# Work to complete
What is needed is an exact copy of the whole listing below, with no pictures.

# Records for the exercise
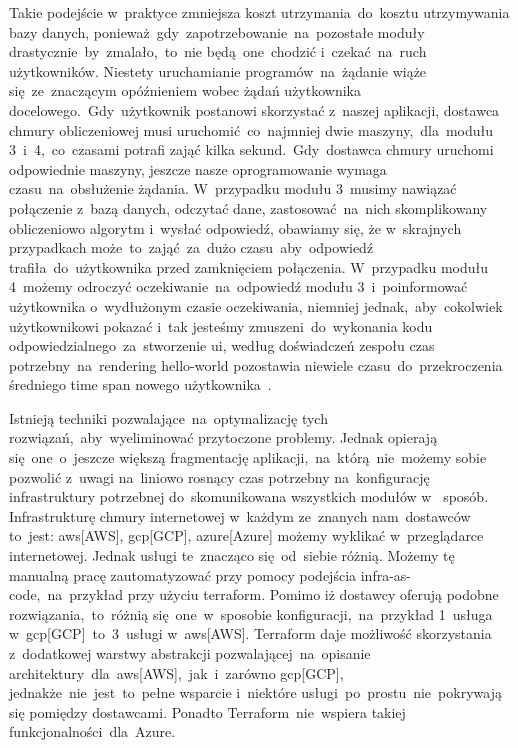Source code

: Takie podejście w~praktyce zmniejsza koszt utrzymania~do~kosztu utrzymywania bazy danych, ponieważ~gdy~zapotrzebowanie~na~pozostałe moduły drastycznie~by~zmalało,~to~nie będą~one~chodzić i~czekać~na~ruch użytkowników.
Niestety uruchamianie programów~na~żądanie wiąże się~ze~znaczącym opóźnieniem wobec żądań użytkownika docelowego.~Gdy~użytkownik postanowi skorzystać z~naszej aplikacji, dostawca chmury obliczeniowej musi uruchomić~co~najmniej dwie maszyny,~dla~modułu 3~i~4,~co~czasami potrafi zająć kilka sekund.~Gdy~dostawca chmury uruchomi odpowiednie maszyny, jeszcze nasze oprogramowanie wymaga czasu~na~obsłużenie żądania.
W~przypadku modułu 3~musimy nawiązać połączenie z~bazą danych, odczytać dane, zastosować~na~nich skomplikowany obliczeniowo algorytm i~wysłać odpowiedź, obawiamy się, że w~skrajnych przypadkach może~to~zająć~za~dużo czasu~aby~odpowiedź trafiła~do~użytkownika przed zamknięciem połączenia.
W~przypadku modułu 4~możemy odroczyć oczekiwanie~na~odpowiedź modułu 3~i~poinformować użytkownika o~wydłużonym czasie oczekiwania, niemniej jednak,~aby~cokolwiek użytkownikowi pokazać i~tak jesteśmy zmuszeni~do~wykonania kodu odpowiedzialnego~za~stworzenie \gls{ui}, według doświadczeń zespołu czas potrzebny~na~\gls{rendering} \gls{hello-world} pozostawia niewiele czasu~do~przekroczenia średniego time span nowego użytkownika~\cite{timespan}.

Istnieją techniki pozwalające~na~optymalizację tych rozwiązań,~aby~wyeliminować przytoczone problemy.
Jednak opierają się~one~o~jeszcze większą fragmentację aplikacji,~na~którą~nie~możemy sobie pozwolić z~uwagi na~liniowo rosnący czas potrzebny na~konfigurację infrastruktury potrzebnej do~skomunikowana wszystkich modułów w~ sposób.
Infrastrukturę chmury internetowej w~każdym ze~znanych nam~dostawców to~jest: \acrshort{aws}[AWS], \acrshort{gcp}[GCP], \acrshort{azure}[Azure] możemy wyklikać w~przeglądarce internetowej.
Jednak usługi te~znacząco się~od~siebie różnią.
Możemy tę manualną pracę zautomatyzować przy pomocy podejścia \gls{infra-as-code},~na~przykład przy użyciu terraform.
Pomimo iż dostawcy oferują podobne rozwiązania,~to~różnią się~one~w~sposobie konfiguracji,~na~przykład 1~usługa w~\acrshort{gcp}[GCP]~to~3~usługi w~\acrshort{aws}[AWS]\@.
Terraform daje możliwość skorzystania z~dodatkowej warstwy abstrakcji pozwalającej~na~opisanie architektury~dla~\acrshort{aws}[AWS],~jak~i~zarówno \acrshort{gcp}[GCP], jednakże~nie~jest~to~pełne wsparcie i~niektóre usługi~po~prostu~nie~pokrywają się pomiędzy dostawcami.
Ponadto Terraform~nie~wspiera takiej funkcjonalności~dla~Azure.

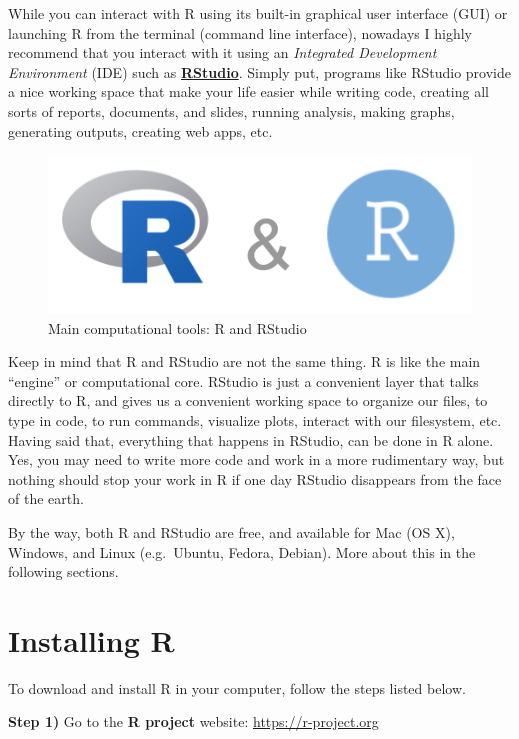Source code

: \documentclass[
]{book}
\begin{document}
While you can interact with R using its built-in graphical user interface (GUI)
or launching R from the terminal (command line interface), nowadays I highly
recommend that you interact with it using an
\emph{Integrated Development Environment} (IDE) such as
\href{https://www.rstudio.com/}{\textbf{RStudio}}. Simply put,
programs like RStudio provide a nice working space that make your life easier
while writing code, creating all sorts of reports, documents, and slides,
running analysis, making graphs, generating outputs, creating web apps, etc.

\begin{figure}

{\centering \includegraphics[width=0.3\linewidth]{images/rstudio/r-rstudio-logos} 

}

\caption{Main computational tools: R and RStudio}\label{fig:unnamed-chunk-4}
\end{figure}

Keep in mind that R and RStudio are not the same thing. R is like the main\\
``engine'' or computational core. RStudio is just a convenient layer that
talks directly to R, and gives us a convenient working space to organize our
files, to type in code, to run commands, visualize plots, interact with our
filesystem, etc. Having said that, everything that happens in RStudio, can
be done in R alone. Yes, you may need to write more code and work in a more
rudimentary way, but nothing should stop your work in R if one day RStudio
disappears from the face of the earth.

By the way, both R and RStudio are free, and available for Mac (OS X), Windows,
and Linux (e.g.~Ubuntu, Fedora, Debian). More about this in the following
sections.

\hypertarget{installing-r}{%
\section{Installing R}\label{installing-r}}

To download and install R in your computer, follow the steps listed below.

\textbf{Step 1)} Go to the \textbf{R project} website: \url{https://r-project.org}
\end{document}
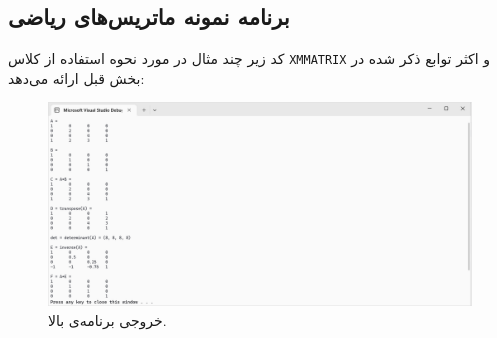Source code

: \subsection{\textbf{برنامه نمونه ماتریس‌های ریاضی }}
\label{subsec:2.8.3}
{
    \Large
    \begin{spacing}{1.5}
        کد زیر چند مثال در مورد نحوه استفاده از کلاس \texttt{XMMATRIX} و اکثر توابع ذکر شده در بخش قبل ارائه می‌دهد:
        \textbf{\vspace{6pt}}
        \lr{}
        \textbf{\vspace{6pt}}

        \begin{figure}[H]
            \centering
            \setlength{\belowcaptionskip}{-10pt}
            \includegraphics[width=\textwidth]{Images/4/2/4.Session.1.2.1}
            \caption {خروجی برنامه‌ی بالا.}
            \label{fig:4.Session.1.2.1}
        \end{figure}
    \end{spacing}
}
\newpage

# Expected output
Source code

: Takie podejście w~praktyce zmniejsza koszt utrzymania~do~kosztu utrzymywania bazy danych, ponieważ~gdy~zapotrzebowanie~na~pozostałe moduły drastycznie~by~zmalało,~to~nie będą~one~chodzić i~czekać~na~ruch użytkowników.
Niestety uruchamianie programów~na~żądanie wiąże się~ze~znaczącym opóźnieniem wobec żądań użytkownika docelowego.~Gdy~użytkownik postanowi skorzystać z~naszej aplikacji, dostawca chmury obliczeniowej musi uruchomić~co~najmniej dwie maszyny,~dla~modułu 3~i~4,~co~czasami potrafi zająć kilka sekund.~Gdy~dostawca chmury uruchomi odpowiednie maszyny, jeszcze nasze oprogramowanie wymaga czasu~na~obsłużenie żądania.
W~przypadku modułu 3~musimy nawiązać połączenie z~bazą danych, odczytać dane, zastosować~na~nich skomplikowany obliczeniowo algorytm i~wysłać odpowiedź, obawiamy się, że w~skrajnych przypadkach może~to~zająć~za~dużo czasu~aby~odpowiedź trafiła~do~użytkownika przed zamknięciem połączenia.
W~przypadku modułu 4~możemy odroczyć oczekiwanie~na~odpowiedź modułu 3~i~poinformować użytkownika o~wydłużonym czasie oczekiwania, niemniej jednak,~aby~cokolwiek użytkownikowi pokazać i~tak jesteśmy zmuszeni~do~wykonania kodu odpowiedzialnego~za~stworzenie \gls{ui}, według doświadczeń zespołu czas potrzebny~na~\gls{rendering} \gls{hello-world} pozostawia niewiele czasu~do~przekroczenia średniego time span nowego użytkownika~\cite{timespan}.

Istnieją techniki pozwalające~na~optymalizację tych rozwiązań,~aby~wyeliminować przytoczone problemy.
Jednak opierają się~one~o~jeszcze większą fragmentację aplikacji,~na~którą~nie~możemy sobie pozwolić z~uwagi na~liniowo rosnący czas potrzebny na~konfigurację infrastruktury potrzebnej do~skomunikowana wszystkich modułów w~ sposób.
Infrastrukturę chmury internetowej w~każdym ze~znanych nam~dostawców to~jest: \acrshort{aws}[AWS], \acrshort{gcp}[GCP], \acrshort{azure}[Azure] możemy wyklikać w~przeglądarce internetowej.
Jednak usługi te~znacząco się~od~siebie różnią.
Możemy tę manualną pracę zautomatyzować przy pomocy podejścia \gls{infra-as-code},~na~przykład przy użyciu terraform.
Pomimo iż dostawcy oferują podobne rozwiązania,~to~różnią się~one~w~sposobie konfiguracji,~na~przykład 1~usługa w~\acrshort{gcp}[GCP]~to~3~usługi w~\acrshort{aws}[AWS]\@.
Terraform daje możliwość skorzystania z~dodatkowej warstwy abstrakcji pozwalającej~na~opisanie architektury~dla~\acrshort{aws}[AWS],~jak~i~zarówno \acrshort{gcp}[GCP], jednakże~nie~jest~to~pełne wsparcie i~niektóre usługi~po~prostu~nie~pokrywają się pomiędzy dostawcami.
Ponadto Terraform~nie~wspiera takiej funkcjonalności~dla~Azure.

Source code

: \documentclass[
]{book}
\begin{document}
While you can interact with R using its built-in graphical user interface (GUI)
or launching R from the terminal (command line interface), nowadays I highly
recommend that you interact with it using an
\emph{Integrated Development Environment} (IDE) such as
\href{https://www.rstudio.com/}{\textbf{RStudio}}. Simply put,
programs like RStudio provide a nice working space that make your life easier
while writing code, creating all sorts of reports, documents, and slides,
running analysis, making graphs, generating outputs, creating web apps, etc.

\begin{figure}

{\centering \includegraphics[width=0.3\linewidth]{images/rstudio/r-rstudio-logos} 

}

\caption{Main computational tools: R and RStudio}\label{fig:unnamed-chunk-4}
\end{figure}

Keep in mind that R and RStudio are not the same thing. R is like the main\\
``engine'' or computational core. RStudio is just a convenient layer that
talks directly to R, and gives us a convenient working space to organize our
files, to type in code, to run commands, visualize plots, interact with our
filesystem, etc. Having said that, everything that happens in RStudio, can
be done in R alone. Yes, you may need to write more code and work in a more
rudimentary way, but nothing should stop your work in R if one day RStudio
disappears from the face of the earth.

By the way, both R and RStudio are free, and available for Mac (OS X), Windows,
and Linux (e.g.~Ubuntu, Fedora, Debian). More about this in the following
sections.

\hypertarget{installing-r}{%
\section{Installing R}\label{installing-r}}

To download and install R in your computer, follow the steps listed below.

\textbf{Step 1)} Go to the \textbf{R project} website: \url{https://r-project.org}
\end{document}
Source code

: \subsection{\textbf{برنامه نمونه ماتریس‌های ریاضی }}
\label{subsec:2.8.3}
{
    \Large
    \begin{spacing}{1.5}
        کد زیر چند مثال در مورد نحوه استفاده از کلاس \texttt{XMMATRIX} و اکثر توابع ذکر شده در بخش قبل ارائه می‌دهد:
        \textbf{\vspace{6pt}}
        \lr{}
        \textbf{\vspace{6pt}}

        \begin{figure}[H]
            \centering
            \setlength{\belowcaptionskip}{-10pt}
            \includegraphics[width=\textwidth]{Images/4/2/4.Session.1.2.1}
            \caption {خروجی برنامه‌ی بالا.}
            \label{fig:4.Session.1.2.1}
        \end{figure}
    \end{spacing}
}
\newpage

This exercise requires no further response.